Friday, September 26, 2014

The Morning Call---Follow through or will the 'buy the dippers' show up?

The Morning Call

9/26/14

The Market
           
    Technical

            IN COMING!!  Unless you are Rip Van Winkle, you know that the indices (DJIA 16945, S&P 1965) suffered some serious whackage yesterday.  In the process, it clarified the confusion over the Dow’s back and forth around 17158 (upper boundary of its short and intermediate term trading range).  As confused as it makes me appear, I am once again switching my call on the DJIA’s short term trend---it’s now back at a trading range (16332-17158).  It remains within its intermediate term trading range (15132-17158) and long term uptrend (5148-18484).  It also finished right on its 50 day moving average.

The S&P remained in uptrends across all time frames: short term (1955-2146), intermediate term (1922-2722) and long term (771-20200; however, it closed below its 50 day moving average.

Volume was up; breadth poor.  The Market is in extremely oversold territory.  The VIX was up 18%, but still ended within short and intermediate term downtrends.
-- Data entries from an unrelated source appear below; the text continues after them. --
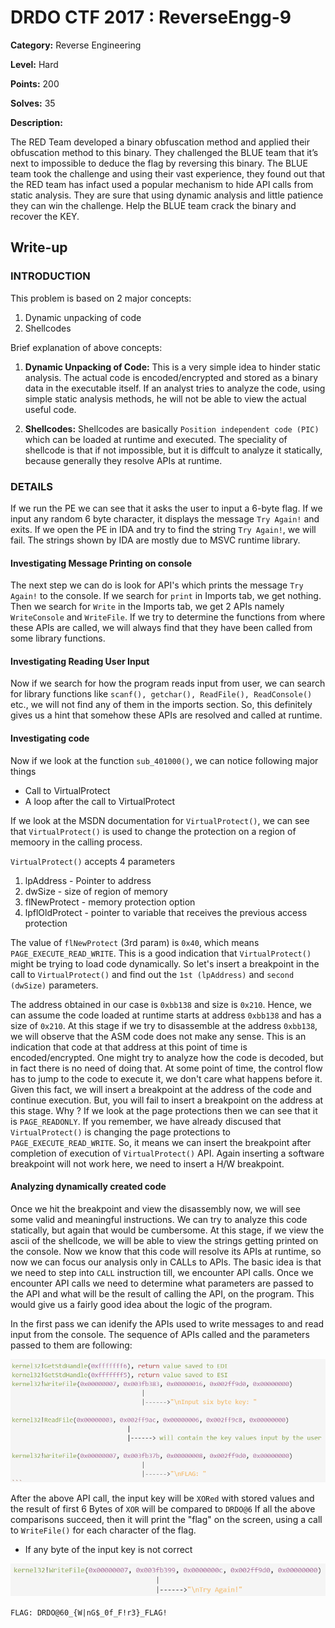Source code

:# DRDO CTF 2017 : ReverseEngg-9

**Category:** Reverse Engineering

**Level:** Hard

**Points:** 200

**Solves:** 35

**Description:**

The RED Team developed a binary obfuscation method and applied their obfuscation method to this binary. They challenged the BLUE team that it’s next to impossible to deduce the flag by reversing this binary. The BLUE team took the challenge and using their vast experience, they found out that the RED team has infact used a popular mechanism to hide API calls from static analysis. They are sure that using dynamic analysis and little patience they can win the challenge. Help the BLUE team crack the binary and recover the KEY.

## Write-up

### INTRODUCTION

This problem is based on 2 major concepts:
1. Dynamic unpacking of code
2. Shellcodes

Brief explanation of above concepts:
1. **Dynamic Unpacking of Code:** This is a very simple idea to hinder static analysis. The actual code is encoded/encrypted and stored as a binary data in the executable itself. If an analyst tries to analyze the code, using simple static analysis methods, he will not be able to view the actual useful code.

2. **Shellcodes:** Shellcodes are basically `Position independent code (PIC)` which can be loaded at runtime and executed. The speciality of shellcode is that if not impossible, but it is diffcult to analyze it statically, because generally they resolve APIs at runtime.

### DETAILS

If we run the PE we can see that it asks the user to input a 6-byte flag. If we input any random 6 byte character, it displays the message `Try Again!` and exits. If we open the PE in IDA and try to find the string `Try Again!`, we will fail. The strings shown by IDA are mostly due to MSVC runtime library.

#### Investigating Message Printing on console
The next step we can do is look for API's which prints the message `Try Again!` to the console. If we search for `print` in Imports tab, we get nothing. Then we search for `Write` in the Imports tab, we get 2 APIs namely `WriteConsole`  and `WriteFile`. If we try to determine the functions from where these APIs are called, we will always find that they have been called from some library functions.

#### Investigating Reading User Input
Now if we search for how the program reads input from user, we can search for library functions like `scanf(), getchar(), ReadFile(), ReadConsole()` etc., we will not find any of them in the imports section. So, this definitely gives us a hint that somehow these APIs are resolved and called at runtime.

#### Investigating code

Now if we look at the function `sub_401000()`, we can notice following major things
* Call to VirtualProtect
* A loop after the call to VirtualProtect

If we look at the MSDN documentation for `VirtualProtect()`, we can see that `VirtualProtect()` is used to change the protection on a region of memoory in the calling process.

`VirtualProtect()` accepts 4 parameters
1. lpAddress 	- Pointer to address
2. dwSize    	- size of region of memory
3. flNewProtect - memory protection option
4. lpflOldProtect - pointer to variable that receives the previous access protection

The value of `flNewProtect` (3rd param) is `0x40`, which means `PAGE_EXECUTE_READ_WRITE`.
This is a good indication that `VirtualProtect()` might be trying to load code dynamically. So let's insert a breakpoint in the call to `VirtualProtect()` and find out the `1st (lpAddress)` and `second (dwSize)` parameters.

The address obtained in our case is `0xbb138` and size is `0x210`. Hence, we can assume the code loaded at runtime starts at address `0xbb138` and has a size of `0x210`. At this stage if we try to disassemble at the address `0xbb138`, we will observe that the ASM code does not make any sense. This is an indication that code at that address at this point of time is encoded/encrypted. One might try to analyze how the code is decoded, but in fact there is no need of doing that. At some point of time, the control flow has to jump to the code to execute it, we don't care what happens before it. Given this fact, we will insert a breakpoint at the address of the code and continue execution. But, you will fail to insert a breakpoint on the address at this stage. Why ? If we look at the page protections then we can see that it is `PAGE_READONLY`. If you remember, we have already discused that `VirtualProtect()` is changing the page protections to `PAGE_EXECUTE_READ_WRITE`. So, it means we can insert the breakpoint after completion of execution of `VirtualProtect()` API. Again inserting a software breakpoint will not work here, we need to insert a H/W breakpoint.

#### Analyzing dynamically created code
Once we hit the breakpoint and view the disassembly now, we will see some valid and meaningful instructions. We can try to analyze this code statically, but again that would be cumbersome. At this stage, if we view the ascii of the shellcode, we will be able to view the strings getting printed on the console. Now we know that this code will resolve its APIs at runtime, so now we can focus our analysis only in CALLs to APIs. The basic idea is that we need to step into `CALL` instruction till, we encounter API calls. Once we encounter API calls we need to determine what parameters are passed to the API and what will be the result of calling the API, on the program. This would give us a fairly good idea about the logic of the program.

In the first pass we can idenify the APIs used to write messages to and read input from the console. The sequence of APIs called and the parameters passed to them are following:

![APICalls.png](APICalls.png)

After the above API call, the input key will be `XORed` with stored values and the result of first 6 Bytes of `XOR` will be compared to `DRDO@6`
If all the above comparisons succeed, then it will print the "flag" on the screen, using a call to `WriteFile()` for each character of the flag.

* If any byte of the input key is not correct

![failed.png](failed.png)

`FLAG: DRDO@60_{W|nG$_0f_F!r3}_FLAG!`

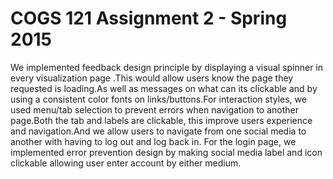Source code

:COGS 121 Assignment 2 - Spring 2015
===========

We implemented feedback design principle by displaying a visual spinner in every visualization page .This would allow users know the page they requested is loading.As well as messages on  what can its clickable and  by using a consistent color fonts on links/buttons.For interaction styles, we used menu/tab selection to prevent errors when navigation to another page.Both the tab and labels are clickable, this improve users  experience and navigation.And we allow users to navigate from one social media to another with having to log out and log back in.
For the login page, we implemented error prevention design by making social media label and icon clickable allowing user enter account by either medium.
It is back above its 50 day moving average.

Net free credit at dangerously low level (short and must read):

Update on sentiment (short):

The long Treasury spiked, finishing within short and intermediate term trading ranges and above its 50 day moving average.

GLD rose slightly but remained within very short term, short term and intermediate term downtrends and below its 50 day moving average.

Gold, the dollar and the Market (short):

Bottom line: although yesterday’s pin action left little doubt about investor sentiment, I don’t think that negates the recent overall pattern of schizophrenia.  After all, given the volatility of the last couple of days, I wouldn’t be surprised if the Averages rebounded 1-2% today.  Barring that, we did get a little clarity in the Dow trends---short term back to a trading range; intermediate term in a trading range. 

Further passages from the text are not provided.